AIM OF THE TASK: Print the material below exactly as it stands, please, from its first line to the line holding "more accessible & delightful.", with no pictures.

+ + + + +

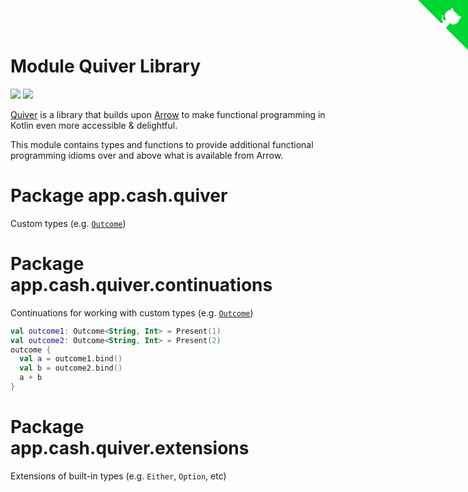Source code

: # Module Quiver Library

<img src="doc-images/quiver-logo-02.svg" class="dark-image">
<img src="doc-images/quiver-logo-01.svg" class="light-image">

[Quiver](https://github.com/cashapp/quiver/) is a library that builds upon [Arrow](https://arrow-kt.io/) to make functional programming in Kotlin even
more accessible & delightful.

This module contains types and functions to provide additional functional programming idioms over and above what is 
available from Arrow.

<a href="https://github.com/cashapp/quiver/" class="github-corner" aria-label="View source on GitHub"><svg width="80" height="80" viewBox="0 0 250 250" style="fill:#00D632; color:#fff; position: absolute; top: 0; border: 0; right: 0;" aria-hidden="true"><path d="M0,0 L115,115 L130,115 L142,142 L250,250 L250,0 Z"></path><path d="M128.3,109.0 C113.8,99.7 119.0,89.6 119.0,89.6 C122.0,82.7 120.5,78.6 120.5,78.6 C119.2,72.0 123.4,76.3 123.4,76.3 C127.3,80.9 125.5,87.3 125.5,87.3 C122.9,97.6 130.6,101.9 134.4,103.2" fill="currentColor" style="transform-origin: 130px 106px;" class="octo-arm"></path><path d="M115.0,115.0 C114.9,115.1 118.7,116.5 119.8,115.4 L133.7,101.6 C136.9,99.2 139.9,98.4 142.2,98.6 C133.8,88.0 127.5,74.4 143.8,58.0 C148.5,53.4 154.0,51.2 159.7,51.0 C160.3,49.4 163.2,43.6 171.4,40.1 C171.4,40.1 176.1,42.5 178.8,56.2 C183.1,58.6 187.2,61.8 190.9,65.4 C194.5,69.0 197.7,73.2 200.1,77.6 C213.8,80.2 216.3,84.9 216.3,84.9 C212.7,93.1 206.9,96.0 205.4,96.6 C205.1,102.4 203.0,107.8 198.3,112.5 C181.9,128.9 168.3,122.5 157.7,114.1 C157.9,116.9 156.7,120.9 152.7,124.9 L141.0,136.5 C139.8,137.7 141.6,141.9 141.8,141.8 Z" fill="currentColor" class="octo-body"></path></svg></a>

# Package app.cash.quiver
Custom types (e.g. [`Outcome`](app.cash.quiver.Outcome))

# Package app.cash.quiver.continuations
Continuations for working with custom types (e.g. [`Outcome`](app.cash.quiver.Outcome))

```kotlin
val outcome1: Outcome<String, Int> = Present(1)
val outcome2: Outcome<String, Int> = Present(2)
outcome {
  val a = outcome1.bind()
  val b = outcome2.bind()
  a + b
}
```

# Package app.cash.quiver.extensions
Extensions of built-in types (e.g. `Either`, `Option`, etc)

+ + + + +

ANSWER BELOW:
Source code

: # Module Quiver Library

<img src="doc-images/quiver-logo-02.svg" class="dark-image">
<img src="doc-images/quiver-logo-01.svg" class="light-image">

[Quiver](https://github.com/cashapp/quiver/) is a library that builds upon [Arrow](https://arrow-kt.io/) to make functional programming in Kotlin even
more accessible & delightful.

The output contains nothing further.